After 3 and a half months of intense preparation I gathered that you CANNOT be a beautiful face and expect to win top five in your first NPC show! The judges want to know that you’re serious, and want to see you on that stage multiple times before you win a title. I have only competed in several shows back to back thus far, and got lucky. In order to qualify for the Nationals you must place 1st, 2nd or 3rd place. Each pose and performance is based on a point system. The judges are looking for symmetry, glutes, hamstring tie in, big shoulder's, tiny waist and confidence! Most people get addicted to competing like myself, and train for the Nationals for an IFBB Pro Card. The NPC season is from March until November.


Competing can be quite costly as there are many things to consider such as:


Pro tan


Hair extensions

Make up



Posing coach

NPC card

NPC bikini division registration

Competitors are expected to show up at the venue at about 10am to register for their division and check in. I always get my last coat of pro tan as soon as I arrive to the venue. Once you find a spot to get settled, you then get your hair and make up done. All competitors are verbally warned 30 minutes prior to their stage performance. Most Competitors prefer to bring their own resistance bands to work out their muscles for the "pump," before entering the stage, and eat carbs and sugar (generally rice cakes, jelly or honey)! This makes your body look more vascular, and have a fuller illusion (less flat on stage).  

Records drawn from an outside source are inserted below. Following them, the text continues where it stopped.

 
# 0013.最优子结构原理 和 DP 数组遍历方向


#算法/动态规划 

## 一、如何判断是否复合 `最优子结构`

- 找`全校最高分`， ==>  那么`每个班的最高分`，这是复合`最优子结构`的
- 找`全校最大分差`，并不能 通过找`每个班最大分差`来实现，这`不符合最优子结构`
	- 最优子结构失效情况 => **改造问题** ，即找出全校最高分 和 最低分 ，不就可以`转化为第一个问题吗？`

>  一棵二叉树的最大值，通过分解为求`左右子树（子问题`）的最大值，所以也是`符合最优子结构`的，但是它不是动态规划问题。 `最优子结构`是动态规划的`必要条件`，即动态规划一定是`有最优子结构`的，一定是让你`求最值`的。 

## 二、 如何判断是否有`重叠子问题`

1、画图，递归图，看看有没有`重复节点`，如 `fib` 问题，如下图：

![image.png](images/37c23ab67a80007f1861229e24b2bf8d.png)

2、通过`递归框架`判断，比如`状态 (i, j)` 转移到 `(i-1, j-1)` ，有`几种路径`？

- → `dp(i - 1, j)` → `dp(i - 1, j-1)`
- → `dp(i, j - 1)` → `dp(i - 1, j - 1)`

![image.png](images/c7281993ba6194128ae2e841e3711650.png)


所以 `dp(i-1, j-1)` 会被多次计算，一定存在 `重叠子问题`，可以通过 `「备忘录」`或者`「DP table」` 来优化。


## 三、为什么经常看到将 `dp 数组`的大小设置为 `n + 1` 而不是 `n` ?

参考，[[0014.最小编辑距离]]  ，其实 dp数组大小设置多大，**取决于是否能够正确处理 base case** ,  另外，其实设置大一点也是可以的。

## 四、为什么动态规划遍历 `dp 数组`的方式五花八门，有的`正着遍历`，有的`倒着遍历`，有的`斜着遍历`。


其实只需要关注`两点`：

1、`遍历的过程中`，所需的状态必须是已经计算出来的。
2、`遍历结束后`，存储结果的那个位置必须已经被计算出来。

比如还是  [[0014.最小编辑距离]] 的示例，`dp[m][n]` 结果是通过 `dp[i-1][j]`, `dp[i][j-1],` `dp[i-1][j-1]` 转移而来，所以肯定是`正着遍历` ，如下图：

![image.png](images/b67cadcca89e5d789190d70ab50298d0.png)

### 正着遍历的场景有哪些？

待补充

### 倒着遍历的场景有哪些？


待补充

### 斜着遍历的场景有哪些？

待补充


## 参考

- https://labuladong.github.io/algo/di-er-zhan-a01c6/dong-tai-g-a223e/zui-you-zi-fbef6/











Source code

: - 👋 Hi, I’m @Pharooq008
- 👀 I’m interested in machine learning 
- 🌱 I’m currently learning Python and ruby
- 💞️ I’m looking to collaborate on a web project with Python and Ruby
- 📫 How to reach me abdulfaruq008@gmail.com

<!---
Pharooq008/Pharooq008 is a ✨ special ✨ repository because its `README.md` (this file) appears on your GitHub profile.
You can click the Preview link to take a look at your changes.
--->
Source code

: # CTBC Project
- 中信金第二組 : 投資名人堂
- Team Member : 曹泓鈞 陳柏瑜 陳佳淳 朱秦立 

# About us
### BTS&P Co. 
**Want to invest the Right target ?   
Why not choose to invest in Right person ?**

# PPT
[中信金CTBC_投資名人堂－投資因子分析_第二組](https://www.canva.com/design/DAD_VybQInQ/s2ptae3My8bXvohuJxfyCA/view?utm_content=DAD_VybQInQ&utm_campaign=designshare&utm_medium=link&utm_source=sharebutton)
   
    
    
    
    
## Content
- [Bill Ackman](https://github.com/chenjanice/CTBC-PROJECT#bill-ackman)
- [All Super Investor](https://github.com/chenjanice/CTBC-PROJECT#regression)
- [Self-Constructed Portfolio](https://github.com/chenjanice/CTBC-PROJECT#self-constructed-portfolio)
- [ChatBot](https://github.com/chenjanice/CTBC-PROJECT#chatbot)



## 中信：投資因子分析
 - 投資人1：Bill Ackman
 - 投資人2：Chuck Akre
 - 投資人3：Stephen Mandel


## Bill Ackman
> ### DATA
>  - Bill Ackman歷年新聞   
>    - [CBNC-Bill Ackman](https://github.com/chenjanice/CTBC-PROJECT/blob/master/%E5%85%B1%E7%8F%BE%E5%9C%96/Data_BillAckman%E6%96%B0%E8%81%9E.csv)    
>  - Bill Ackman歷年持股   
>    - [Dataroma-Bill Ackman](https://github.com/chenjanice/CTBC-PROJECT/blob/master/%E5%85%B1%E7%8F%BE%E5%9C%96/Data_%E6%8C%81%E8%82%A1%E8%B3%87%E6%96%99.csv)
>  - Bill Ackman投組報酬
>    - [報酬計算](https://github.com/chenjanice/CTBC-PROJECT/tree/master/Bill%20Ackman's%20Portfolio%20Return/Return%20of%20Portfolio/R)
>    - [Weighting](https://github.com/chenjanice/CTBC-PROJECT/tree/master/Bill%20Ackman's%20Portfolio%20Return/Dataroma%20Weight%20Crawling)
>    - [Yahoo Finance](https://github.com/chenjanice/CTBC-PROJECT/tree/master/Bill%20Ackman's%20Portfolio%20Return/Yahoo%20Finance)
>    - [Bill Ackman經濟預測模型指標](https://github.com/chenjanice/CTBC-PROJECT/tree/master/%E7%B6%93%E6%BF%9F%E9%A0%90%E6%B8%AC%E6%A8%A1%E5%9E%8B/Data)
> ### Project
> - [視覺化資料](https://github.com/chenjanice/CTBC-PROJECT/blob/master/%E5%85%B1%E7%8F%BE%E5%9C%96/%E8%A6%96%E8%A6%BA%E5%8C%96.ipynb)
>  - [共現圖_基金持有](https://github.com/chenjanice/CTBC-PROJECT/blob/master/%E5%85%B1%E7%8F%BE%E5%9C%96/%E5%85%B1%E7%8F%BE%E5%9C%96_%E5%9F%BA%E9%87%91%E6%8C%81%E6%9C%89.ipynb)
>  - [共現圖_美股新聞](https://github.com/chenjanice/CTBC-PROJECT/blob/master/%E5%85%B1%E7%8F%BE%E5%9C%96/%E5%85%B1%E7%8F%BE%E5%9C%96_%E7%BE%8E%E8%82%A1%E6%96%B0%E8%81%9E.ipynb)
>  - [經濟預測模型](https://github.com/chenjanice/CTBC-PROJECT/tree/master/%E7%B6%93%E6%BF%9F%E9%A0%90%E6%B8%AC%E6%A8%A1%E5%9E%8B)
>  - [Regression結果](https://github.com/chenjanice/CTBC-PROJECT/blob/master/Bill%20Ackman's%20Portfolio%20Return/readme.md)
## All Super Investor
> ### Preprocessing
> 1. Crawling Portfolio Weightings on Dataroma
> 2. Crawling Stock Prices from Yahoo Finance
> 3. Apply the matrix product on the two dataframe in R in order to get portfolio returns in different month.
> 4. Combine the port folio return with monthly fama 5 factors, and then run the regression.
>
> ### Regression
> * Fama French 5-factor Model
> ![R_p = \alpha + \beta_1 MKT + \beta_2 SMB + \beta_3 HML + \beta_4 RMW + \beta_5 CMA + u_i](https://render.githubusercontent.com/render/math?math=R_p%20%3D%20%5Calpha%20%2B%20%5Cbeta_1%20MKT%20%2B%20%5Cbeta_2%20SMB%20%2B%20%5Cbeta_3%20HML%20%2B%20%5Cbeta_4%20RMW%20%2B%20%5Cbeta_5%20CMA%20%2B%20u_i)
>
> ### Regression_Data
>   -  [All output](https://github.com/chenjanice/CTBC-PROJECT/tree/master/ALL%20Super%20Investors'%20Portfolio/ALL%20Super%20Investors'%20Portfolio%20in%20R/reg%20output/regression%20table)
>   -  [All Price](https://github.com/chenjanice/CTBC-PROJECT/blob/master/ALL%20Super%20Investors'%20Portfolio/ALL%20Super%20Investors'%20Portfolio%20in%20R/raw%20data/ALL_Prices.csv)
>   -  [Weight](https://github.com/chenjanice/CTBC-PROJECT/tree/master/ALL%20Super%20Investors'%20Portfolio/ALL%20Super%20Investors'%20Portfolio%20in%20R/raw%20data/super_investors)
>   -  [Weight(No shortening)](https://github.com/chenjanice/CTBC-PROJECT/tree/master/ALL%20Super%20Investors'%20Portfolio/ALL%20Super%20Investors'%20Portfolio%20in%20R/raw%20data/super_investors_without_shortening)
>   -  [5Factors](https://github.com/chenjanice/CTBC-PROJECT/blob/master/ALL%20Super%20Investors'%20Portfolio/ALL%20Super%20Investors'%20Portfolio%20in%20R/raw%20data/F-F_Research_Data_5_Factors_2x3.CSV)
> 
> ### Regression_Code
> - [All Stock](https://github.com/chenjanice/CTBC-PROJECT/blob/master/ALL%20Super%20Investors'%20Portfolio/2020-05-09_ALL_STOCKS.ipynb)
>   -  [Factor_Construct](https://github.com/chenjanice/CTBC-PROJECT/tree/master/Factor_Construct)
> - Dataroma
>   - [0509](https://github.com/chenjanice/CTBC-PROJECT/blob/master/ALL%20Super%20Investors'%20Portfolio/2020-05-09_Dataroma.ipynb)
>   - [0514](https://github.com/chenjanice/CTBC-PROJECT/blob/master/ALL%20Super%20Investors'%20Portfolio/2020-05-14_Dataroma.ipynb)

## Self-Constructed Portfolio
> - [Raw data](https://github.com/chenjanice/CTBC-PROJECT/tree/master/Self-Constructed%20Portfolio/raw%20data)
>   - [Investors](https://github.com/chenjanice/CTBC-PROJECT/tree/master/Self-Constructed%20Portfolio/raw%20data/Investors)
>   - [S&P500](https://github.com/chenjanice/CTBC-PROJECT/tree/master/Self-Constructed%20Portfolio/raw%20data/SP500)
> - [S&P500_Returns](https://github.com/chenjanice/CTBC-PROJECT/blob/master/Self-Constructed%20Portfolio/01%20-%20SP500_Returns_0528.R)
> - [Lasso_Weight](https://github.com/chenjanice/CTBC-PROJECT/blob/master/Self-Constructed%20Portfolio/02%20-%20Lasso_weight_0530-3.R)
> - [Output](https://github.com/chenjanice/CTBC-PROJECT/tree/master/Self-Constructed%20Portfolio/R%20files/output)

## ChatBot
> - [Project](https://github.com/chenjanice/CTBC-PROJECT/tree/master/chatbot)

The NPC shows generally start at 12pm. Pre judging usually is from the hours of 12pm-4pm. Bikini competitors perform on the stage last for pre judging out of all the divisions. Once all of the competitors have been evaluated by the judges, there generally is a 3 hour intermission. Usually at 7pm the show starts again for the finals. Finals usually run from 7pm-12am (depending on however many competitors there are). Most competitors will spend approximately 10 hours that day at the venue! You will most likely see a lot of the same exact competitors multiple times throughout a season.


My experience was not only rewarding, it was life changing! It helped me become a lot more disciplined with my eating habits, learn a lot about my body, and now I love to carry on this knowledge to you ladies that have the same passion as I do. Good luck to you all!